■ **GOAL OF THE EXERCISE**: For the entries below, state how many lines contain the word "ldots" and add nothing else.

■ **DATA SUPPLIED**:
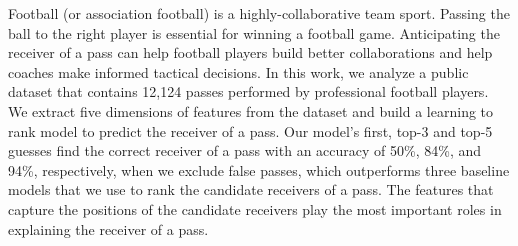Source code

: Football (or association football) is a highly-collaborative team sport. 
Passing the ball to the right player is essential for winning a football game.
Anticipating the receiver of a pass can help football players build better collaborations and help coaches make informed tactical decisions.
In this work, we analyze a public dataset that contains 12,124 passes performed by professional football players.
We extract five dimensions of features from the dataset and build a learning to rank model to predict the receiver of a pass. 
Our model's first, top-3 and top-5 guesses find the correct receiver of a pass with an accuracy of 50\%, 84\%, and 94\%, respectively, when we exclude false passes, 
which outperforms three baseline models that we use to rank the candidate receivers of a pass.
The features that capture the positions of the candidate receivers play the most important roles in explaining the receiver of a pass.

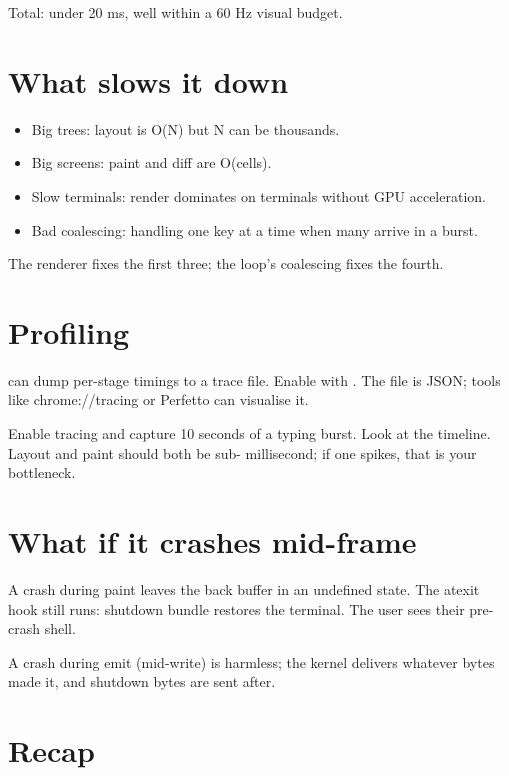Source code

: Total: under 20 ms, well within a 60 Hz visual budget.

\section{What slows it down}

\begin{itemize}[leftmargin=*]
  \item Big trees: layout is O(N) but N can be thousands.
  \item Big screens: paint and diff are O(cells).
  \item Slow terminals: render dominates on terminals
    without GPU acceleration.
  \item Bad coalescing: handling one key at a time when many
    arrive in a burst.
\end{itemize}

The renderer fixes the first three; the loop's coalescing
fixes the fourth.

\section{Profiling}

\maya{} can dump per-stage timings to a trace file. Enable
with . The file is JSON; tools like
chrome://tracing or Perfetto can visualise it.

\begin{tryit}
Enable tracing and capture 10 seconds of a typing burst.
Look at the timeline. Layout and paint should both be sub-
millisecond; if one spikes, that is your bottleneck.
\end{tryit}

\section{What if it crashes mid-frame}

A crash during paint leaves the back buffer in an undefined
state. The atexit hook still runs: shutdown bundle restores
the terminal. The user sees their pre-crash shell.

A crash during emit (mid-write) is harmless; the kernel
delivers whatever bytes made it, and shutdown bytes are sent
after.

\section{Recap}


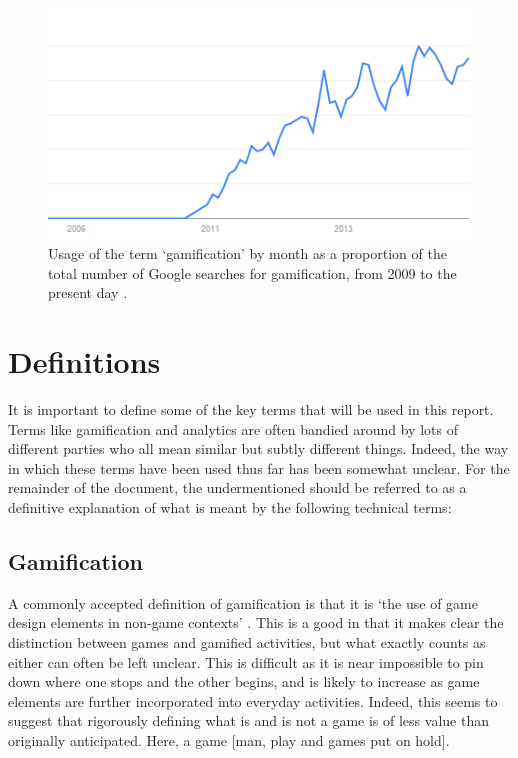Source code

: \documentclass{article}
\begin{document}
\begin{figure}
	\includegraphics{../img/usage-graph.png}
	\caption{Usage of the term `gamification' by month as a proportion of the total number of Google searches for gamification, from 2009 to the present day \cite{usage}.}
	\label{usagegraph}
\end{figure}

\section{Definitions}
It is important to define some of the key terms that will be used in this report. Terms like gamification and analytics are often bandied around by lots of different parties who all mean similar but subtly different things. Indeed, the way in which these terms have been used thus far has been somewhat unclear. For the remainder of the document, the undermentioned should be referred to as a definitive explanation of what is meant by the following technical terms:

\subsection{Gamification}
A commonly accepted definition of gamification is that it is `the use of game design elements in non-game contexts' \cite{deterding2011game}. This is a good in that it makes clear the distinction between games and gamified activities, but what exactly counts as either can often be left unclear. This is difficult as it is near impossible to pin down where one stops and the other begins, and is likely to increase as game elements are further incorporated into everyday activities. Indeed, this seems to suggest that rigorously defining what is and is not a game is of less value than originally anticipated. Here, a game [man, play and games put on hold].
\end{document}
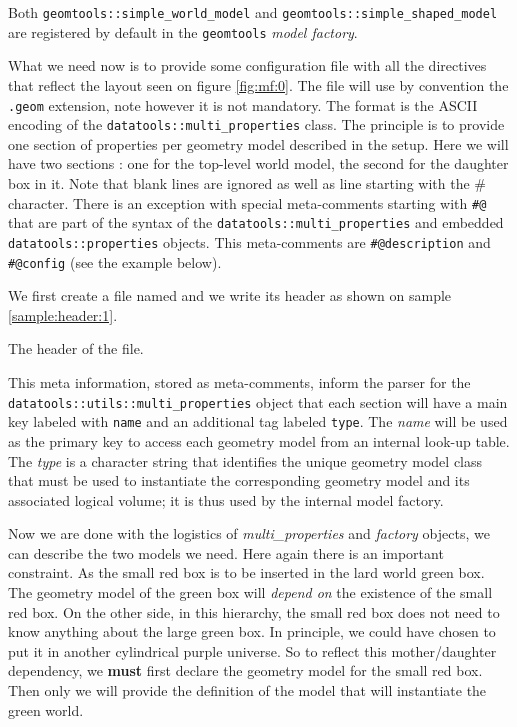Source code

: Both            \texttt{geomtools::simple\_world\_model}           and
\texttt{geomtools::simple\_shaped\_model} are registered by default in
the \texttt{geomtools} \emph{model factory}.

What we  need now is to  provide some configuration file  with all the
directives that reflect the  layout seen on figure \ref{fig:mf:0}. The
file will use by convention the \texttt{.geom} extension, note however
it  is  not  mandatory.  The  format  is  the  ASCII encoding  of  the
\texttt{datatools::multi\_properties}  class. The  principle is
to provide one  section of properties per geometry  model described in
the setup. Here we will have two sections : one for the top-level world
model, the  second for the daughter  box in it. Note  that blank lines
are ignored as  well as line starting with the  \# character. There is
an exception  with special meta-comments starting  with \verb+#@+ that
are        part        of        the       syntax        of        the
\texttt{datatools::multi\_properties}        and       embedded
\texttt{datatools::properties} objects.  This meta-comments are
\verb+#@description+ and \verb+#@config+ (see the example below).

We first  create a file named   and we write
its header as shown on sample \ref{sample:header:1}.

\begin{sample}
\caption{The header of the   file.}
\label{sample:header:1}
\end{sample}


\pn This meta information,  stored as meta-comments, inform the parser
for  the \\  \texttt{datatools::utils::multi\_properties}  object that
each section  will have  a main key  labeled with \verb+name+  and an
additional tag labeled \verb+type+.  The \emph{name} will be used as
the primary key to access  each geometry model from an internal look-up
table.   The \emph{type}  is a  character string  that  identifies the
unique  geometry model  class that  must  be used  to instantiate  the
corresponding geometry model and  its associated logical volume; it is
thus used by the internal model factory.

\pn Now we are done with the logistics of \emph{multi\_properties} and
\emph{factory} objects, we can describe  the two models we need.  Here
again there is an important constraint.  As the small red box is to be
inserted in the lard world green  box. The geometry model of the green
box will \emph{depend on} the existence  of the small red box.  On the
other side, in this hierarchy, the small red box does not need to know
anything about the large green box. In principle, we could have chosen
to put it in another  cylindrical purple universe.  So to reflect this
mother/daughter  dependency,   we  \textbf{must}  first   declare  the
geometry model  for the small red  box. Then only we  will provide the
definition of the model that will instantiate the green world.

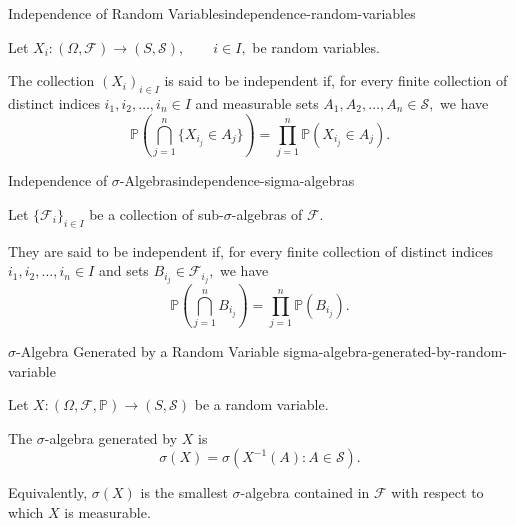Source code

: \begin{definition}{Independence of Random Variables}{independence-random-variables}

Let
\(
    X_i:(\Omega,\mathcal{F})
    \longrightarrow
    (S,\mathcal{S}),
    \qquad i\in I,
\)
be random variables.

The collection $(X_i)_{i\in I}$ is said to be independent if, for every
finite collection of distinct indices
\(
    i_1,i_2,\ldots,i_n\in I
\)
and measurable sets
\(
    A_1,A_2,\ldots,A_n\in\mathcal{S},
\)
we have
\[
    \mathbb{P}
    \left(
        \bigcap_{j=1}^{n}
        \{X_{i_j}\in A_j\}
    \right)
    =
    \prod_{j=1}^{n}
    \mathbb{P}(X_{i_j}\in A_j).
\]

\end{definition}


\begin{definition}{Independence of $\sigma$-Algebras}{independence-sigma-algebras}

Let
\(
    \{\mathcal{F}_i\}_{i\in I}
\)
be a collection of sub-$\sigma$-algebras of $\mathcal{F}$.

They are said to be independent if, for every finite collection of
distinct indices
\(
    i_1,i_2,\ldots,i_n\in I
\)
and sets
\(
    B_{i_j}\in\mathcal{F}_{i_j},
\)
we have
\[
    \mathbb{P}
    \left(
        \bigcap_{j=1}^{n}B_{i_j}
    \right)
    =
    \prod_{j=1}^{n}
    \mathbb{P}(B_{i_j}).
\]

\end{definition}


\begin{definition}{$\sigma$-Algebra Generated by a Random Variable}
{sigma-algebra-generated-by-random-variable}

Let
\(
    X:(\Omega,\mathcal{F},\mathbb{P})
    \longrightarrow
    (S,\mathcal{S})
\)
be a random variable.

The $\sigma$-algebra generated by $X$ is
\[
    \sigma(X)
    =
    \sigma
    \left(
        X^{-1}(A):A\in\mathcal{S}
    \right).
\]

Equivalently, $\sigma(X)$ is the smallest $\sigma$-algebra contained
in $\mathcal{F}$ with respect to which $X$ is measurable.

\end{definition}

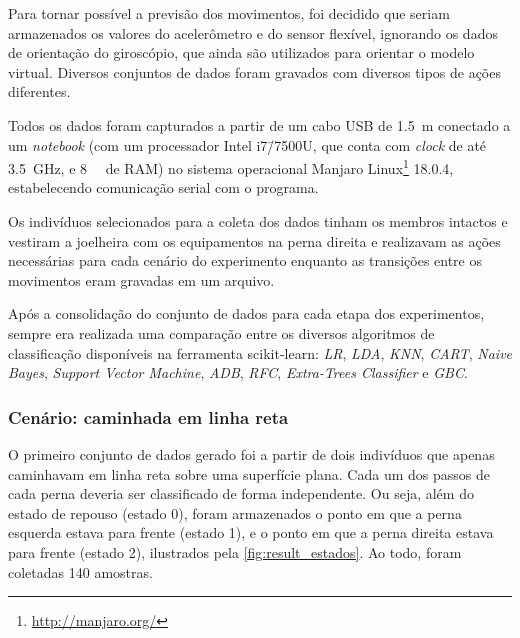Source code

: Para tornar possível a previsão dos movimentos, foi decidido que seriam armazenados os valores do acelerômetro e do sensor flexível, ignorando os dados de orientação do giroscópio, que ainda são utilizados para orientar o modelo virtual. Diversos conjuntos de dados foram gravados com diversos tipos de ações diferentes.

Todos os dados foram capturados a partir de um cabo USB de \SI{1.5}{\meter} conectado a um \textit{notebook} (com um processador Intel i7\=/7500U, que conta com \textit{clock} de até \SI{3.5}{\giga\hertz}, e \SI{8}{\giga\byte} de RAM) no sistema operacional Manjaro Linux\footnote{\url{http://manjaro.org/}} 18.0.4, estabelecendo comunicação serial com o programa.

Os indivíduos selecionados para a coleta dos dados tinham os membros intactos e vestiram a joelheira com os equipamentos na perna direita e realizavam as ações necessárias para cada cenário do experimento enquanto as transições entre os movimentos eram gravadas em um arquivo.

Após a consolidação do conjunto de dados para cada etapa dos experimentos, sempre era realizada uma comparação entre os diversos algoritmos de classificação disponíveis na ferramenta scikit-learn: \textit{LR}, \textit{LDA}, \textit{KNN}, \textit{CART}, \textit{Naive Bayes}, \textit{Support Vector Machine}, \textit{ADB}, \textit{RFC}, \textit{Extra-Trees Classifier} e \textit{GBC}.

\subsubsection{Cenário: caminhada em linha reta}

O primeiro conjunto de dados gerado foi a partir de dois indivíduos que apenas caminhavam em linha reta sobre uma superfície plana. Cada um dos passos de cada perna deveria ser classificado de forma independente. Ou seja, além do estado de repouso (estado 0), foram armazenados o ponto em que a perna esquerda estava para frente (estado 1), e o ponto em que a perna direita estava para frente (estado 2), ilustrados pela \autoref{fig:result_estados}. Ao todo, foram coletadas 140 amostras.

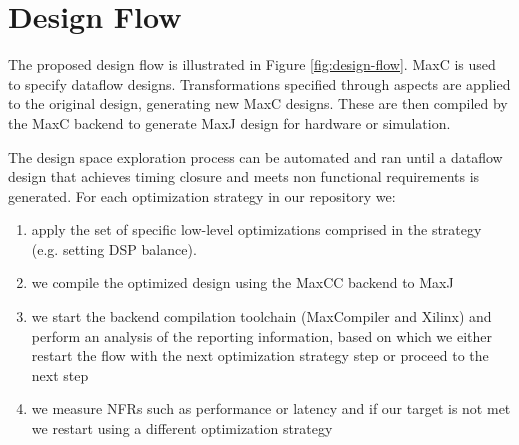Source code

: \section{Design Flow}

The proposed design flow is illustrated in Figure
\ref{fig:design-flow}. MaxC is used to specify dataflow
designs. Transformations specified through aspects are applied to the
original design, generating new MaxC designs. These are then compiled
by the MaxC backend to generate MaxJ design for hardware or
simulation.

The design space exploration process can be automated and ran until a
dataflow design that achieves timing closure and meets non functional
requirements is generated.  For each optimization strategy in our
repository we:

\begin{enumerate}

\item apply the set of specific low-level optimizations comprised in
  the strategy (e.g. setting DSP balance).

\item  we compile the optimized
  design using the MaxCC backend to MaxJ

\item we start the backend compilation toolchain (MaxCompiler
  and Xilinx) and perform an analysis of the reporting information,
  based on which we either restart the flow with the next optimization
  strategy step or proceed to the next step

\item we measure NFRs such as performance or latency and if our target
  is not met we restart using a different optimization strategy

\end{enumerate}
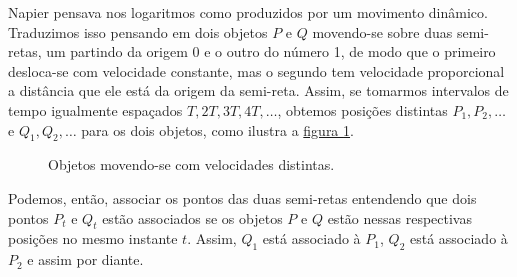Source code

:

Napier pensava nos logaritmos como produzidos por um movimento dinâmico. Traduzimos isso pensando em dois objetos $P$ e $Q$ movendo-se sobre duas semi-retas, um partindo da origem 0 e o outro do número 1, de modo que o  primeiro desloca-se com velocidade constante, mas o segundo tem velocidade proporcional a distância que ele está da origem da semi-reta. Assim, se tomarmos intervalos de tempo igualmente espaçados $T, 2T, 3T, 4T, \ldots$, obtemos posições distintas $P_1,P_2, \ldots$ e $Q_1,Q_2, \ldots$ para os dois objetos, como ilustra a \hyperref[Movimento]{figura \ref{Movimento}}.  

\begin{figure}[H]
\centering


\caption{Objetos movendo-se com velocidades distintas.}
\label{Movimento}
\end{figure}


Podemos, então, associar os pontos das duas semi-retas entendendo que dois pontos $P_t$ e $Q_t$ estão associados se os objetos $P$ e $Q$ estão nessas respectivas posições no mesmo instante $t$. Assim, $Q_1$ está associado à 
$P_1$, $Q_2$ está associado à $P_2$ e assim por diante.



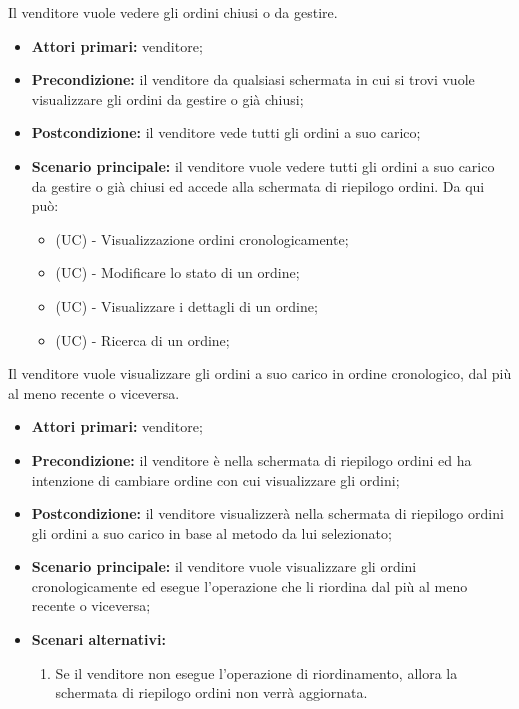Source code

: Il venditore vuole vedere gli ordini chiusi o da gestire.
\begin{itemize}
    \item \textbf{Attori primari:} venditore;
    \item \textbf{Precondizione:} il venditore da qualsiasi schermata in cui si trovi vuole visualizzare gli ordini da gestire o già chiusi;
    \item \textbf{Postcondizione:} il venditore vede tutti gli ordini a suo carico;
    \item \textbf{Scenario principale:} il venditore vuole vedere tutti gli ordini a suo carico da gestire o già chiusi ed accede alla schermata di riepilogo ordini. Da qui può:
    \begin{itemize}
    	\item (UC) - Visualizzazione ordini cronologicamente;
        \item (UC) - Modificare lo stato di un ordine;
        \item (UC) - Visualizzare i dettagli di un ordine;
        \item (UC) - Ricerca di un ordine;
    \end{itemize}
\end{itemize}

\resetSubUC
{}
Il venditore vuole visualizzare gli ordini a suo carico in ordine cronologico, dal più al meno recente o viceversa.
\begin{itemize}
	\item \textbf{Attori primari:} venditore;
	\item \textbf{Precondizione:} il venditore è nella schermata di riepilogo ordini ed ha intenzione di cambiare ordine con cui visualizzare gli ordini;
	\item \textbf{Postcondizione:} il venditore visualizzerà nella schermata di riepilogo ordini gli ordini a suo carico in base al metodo da lui selezionato;
	\item \textbf{Scenario principale:} il venditore vuole visualizzare gli ordini cronologicamente ed esegue l'operazione che li riordina dal più al meno recente o viceversa;
	\item \textbf{Scenari alternativi:}
	\begin{enumerate}[label=\lett]
		\item Se il venditore non esegue l'operazione di riordinamento, allora la schermata di riepilogo ordini non verrà aggiornata.
	\end{enumerate}
\end{itemize}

■ **TASK OUTPUT**: 4